Description of the task: Take the data below and extract the lines from the one with "stepper\_speed, stepper\_position, delay" to the one with "Returns the kind", inclusive, exactly as written.

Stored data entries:
[Start of section]

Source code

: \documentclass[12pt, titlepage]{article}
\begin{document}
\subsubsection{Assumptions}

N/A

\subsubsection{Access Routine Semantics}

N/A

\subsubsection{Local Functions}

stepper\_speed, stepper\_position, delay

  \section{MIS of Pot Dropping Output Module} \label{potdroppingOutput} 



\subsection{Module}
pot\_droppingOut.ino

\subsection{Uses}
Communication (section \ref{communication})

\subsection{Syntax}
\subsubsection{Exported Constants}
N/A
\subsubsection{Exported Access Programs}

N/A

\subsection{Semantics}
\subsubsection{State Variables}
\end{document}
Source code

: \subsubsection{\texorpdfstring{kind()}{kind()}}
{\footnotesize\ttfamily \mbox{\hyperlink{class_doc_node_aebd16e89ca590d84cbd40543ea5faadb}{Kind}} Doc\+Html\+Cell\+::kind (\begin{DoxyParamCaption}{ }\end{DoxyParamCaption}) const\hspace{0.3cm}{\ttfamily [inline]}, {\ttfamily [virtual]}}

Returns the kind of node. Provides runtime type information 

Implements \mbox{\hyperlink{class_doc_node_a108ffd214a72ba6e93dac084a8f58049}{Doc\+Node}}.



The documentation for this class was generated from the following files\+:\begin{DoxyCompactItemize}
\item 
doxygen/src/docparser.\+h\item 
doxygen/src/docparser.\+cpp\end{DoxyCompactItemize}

[End of section]
[Start of section]

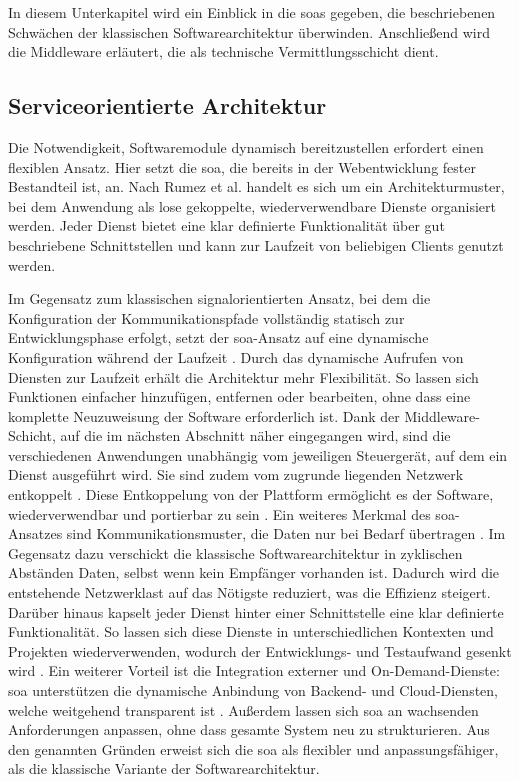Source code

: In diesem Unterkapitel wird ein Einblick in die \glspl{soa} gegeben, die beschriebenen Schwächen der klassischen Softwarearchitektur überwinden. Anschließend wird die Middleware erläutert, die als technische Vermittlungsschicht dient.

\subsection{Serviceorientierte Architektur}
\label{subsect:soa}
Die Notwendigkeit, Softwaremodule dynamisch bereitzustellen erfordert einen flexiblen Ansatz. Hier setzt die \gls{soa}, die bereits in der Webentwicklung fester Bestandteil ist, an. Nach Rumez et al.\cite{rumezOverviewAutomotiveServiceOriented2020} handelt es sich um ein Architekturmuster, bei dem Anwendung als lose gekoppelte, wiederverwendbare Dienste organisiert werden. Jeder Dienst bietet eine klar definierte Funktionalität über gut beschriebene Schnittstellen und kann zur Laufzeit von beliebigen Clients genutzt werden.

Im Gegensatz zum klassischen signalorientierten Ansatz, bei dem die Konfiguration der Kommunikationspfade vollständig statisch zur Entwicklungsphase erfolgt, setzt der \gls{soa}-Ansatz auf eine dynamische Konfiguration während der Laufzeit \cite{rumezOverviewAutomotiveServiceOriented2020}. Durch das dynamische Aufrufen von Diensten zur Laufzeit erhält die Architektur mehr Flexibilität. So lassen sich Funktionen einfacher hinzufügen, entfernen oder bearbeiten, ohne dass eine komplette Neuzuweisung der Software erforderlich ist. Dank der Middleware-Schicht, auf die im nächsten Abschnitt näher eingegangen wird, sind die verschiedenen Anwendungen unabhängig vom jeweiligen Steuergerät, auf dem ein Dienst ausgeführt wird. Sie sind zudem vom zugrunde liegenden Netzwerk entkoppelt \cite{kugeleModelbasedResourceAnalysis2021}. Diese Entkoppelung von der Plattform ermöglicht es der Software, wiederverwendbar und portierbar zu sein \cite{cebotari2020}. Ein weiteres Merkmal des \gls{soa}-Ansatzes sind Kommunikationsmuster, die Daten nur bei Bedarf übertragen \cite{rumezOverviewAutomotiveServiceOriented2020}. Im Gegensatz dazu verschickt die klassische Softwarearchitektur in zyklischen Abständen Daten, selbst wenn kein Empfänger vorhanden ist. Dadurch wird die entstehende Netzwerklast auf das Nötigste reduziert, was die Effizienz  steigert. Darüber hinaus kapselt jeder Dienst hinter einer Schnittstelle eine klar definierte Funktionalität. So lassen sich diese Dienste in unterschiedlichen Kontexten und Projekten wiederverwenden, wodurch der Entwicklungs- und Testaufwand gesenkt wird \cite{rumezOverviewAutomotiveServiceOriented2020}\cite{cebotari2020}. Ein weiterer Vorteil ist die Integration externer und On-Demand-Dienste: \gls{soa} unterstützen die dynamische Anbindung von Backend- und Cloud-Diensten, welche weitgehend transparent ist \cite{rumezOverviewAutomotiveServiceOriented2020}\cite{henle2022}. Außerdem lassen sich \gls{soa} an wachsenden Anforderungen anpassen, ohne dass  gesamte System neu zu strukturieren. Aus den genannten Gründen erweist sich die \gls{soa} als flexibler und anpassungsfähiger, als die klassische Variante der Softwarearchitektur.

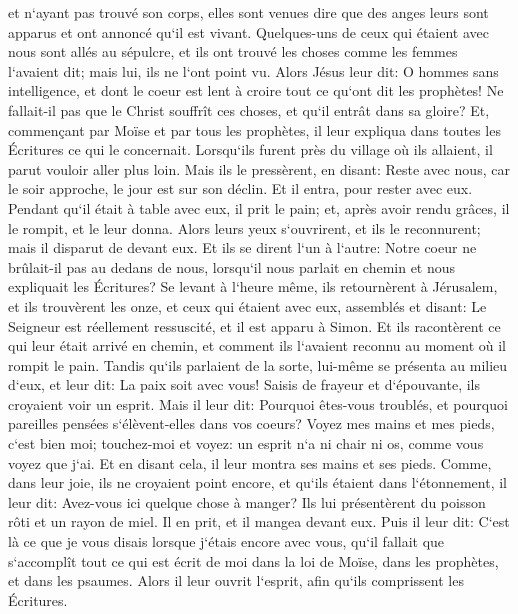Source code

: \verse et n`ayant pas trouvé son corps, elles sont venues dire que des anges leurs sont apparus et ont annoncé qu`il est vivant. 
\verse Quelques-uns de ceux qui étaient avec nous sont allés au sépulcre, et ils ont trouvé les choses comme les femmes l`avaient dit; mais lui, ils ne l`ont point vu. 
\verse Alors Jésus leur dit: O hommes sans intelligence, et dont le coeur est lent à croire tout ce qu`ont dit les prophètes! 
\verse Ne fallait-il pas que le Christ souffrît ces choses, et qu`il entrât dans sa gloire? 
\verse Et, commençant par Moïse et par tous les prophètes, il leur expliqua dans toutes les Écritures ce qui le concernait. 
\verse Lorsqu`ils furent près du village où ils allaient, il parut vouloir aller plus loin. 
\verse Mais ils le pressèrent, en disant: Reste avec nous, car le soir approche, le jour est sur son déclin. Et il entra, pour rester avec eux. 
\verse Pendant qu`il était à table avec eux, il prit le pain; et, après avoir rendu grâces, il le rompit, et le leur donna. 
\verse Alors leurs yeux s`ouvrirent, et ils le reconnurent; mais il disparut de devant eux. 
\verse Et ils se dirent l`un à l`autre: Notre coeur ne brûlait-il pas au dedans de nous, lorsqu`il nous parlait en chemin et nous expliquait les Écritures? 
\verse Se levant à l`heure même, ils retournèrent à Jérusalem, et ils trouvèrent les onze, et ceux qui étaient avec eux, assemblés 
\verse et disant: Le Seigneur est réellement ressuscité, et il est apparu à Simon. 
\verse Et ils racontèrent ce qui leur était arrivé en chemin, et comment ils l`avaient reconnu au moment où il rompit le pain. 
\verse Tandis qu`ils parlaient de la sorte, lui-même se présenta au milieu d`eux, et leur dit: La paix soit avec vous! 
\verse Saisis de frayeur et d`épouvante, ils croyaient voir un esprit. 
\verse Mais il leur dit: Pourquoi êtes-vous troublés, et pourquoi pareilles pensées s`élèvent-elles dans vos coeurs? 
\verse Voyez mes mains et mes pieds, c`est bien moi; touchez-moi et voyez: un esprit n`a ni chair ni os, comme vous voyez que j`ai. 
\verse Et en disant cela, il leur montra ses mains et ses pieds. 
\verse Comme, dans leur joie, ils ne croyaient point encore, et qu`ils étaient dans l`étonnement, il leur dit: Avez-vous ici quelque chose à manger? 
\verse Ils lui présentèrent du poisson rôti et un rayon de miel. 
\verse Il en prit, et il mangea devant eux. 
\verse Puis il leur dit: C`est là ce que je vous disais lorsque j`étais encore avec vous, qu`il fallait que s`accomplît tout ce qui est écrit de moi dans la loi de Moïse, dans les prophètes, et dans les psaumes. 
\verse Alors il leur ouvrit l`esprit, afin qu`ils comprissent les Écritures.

[End of section]

Task response:
stepper\_speed, stepper\_position, delay

  \section{MIS of Pot Dropping Output Module} \label{potdroppingOutput} 



\subsection{Module}
pot\_droppingOut.ino

\subsection{Uses}
Communication (section \ref{communication})

\subsection{Syntax}
\subsubsection{Exported Constants}
N/A
\subsubsection{Exported Access Programs}

N/A

\subsection{Semantics}
\subsubsection{State Variables}
\end{document}
Source code

: \subsubsection{\texorpdfstring{kind()}{kind()}}
{\footnotesize\ttfamily \mbox{\hyperlink{class_doc_node_aebd16e89ca590d84cbd40543ea5faadb}{Kind}} Doc\+Html\+Cell\+::kind (\begin{DoxyParamCaption}{ }\end{DoxyParamCaption}) const\hspace{0.3cm}{\ttfamily [inline]}, {\ttfamily [virtual]}}

Returns the kind of node. Provides runtime type information 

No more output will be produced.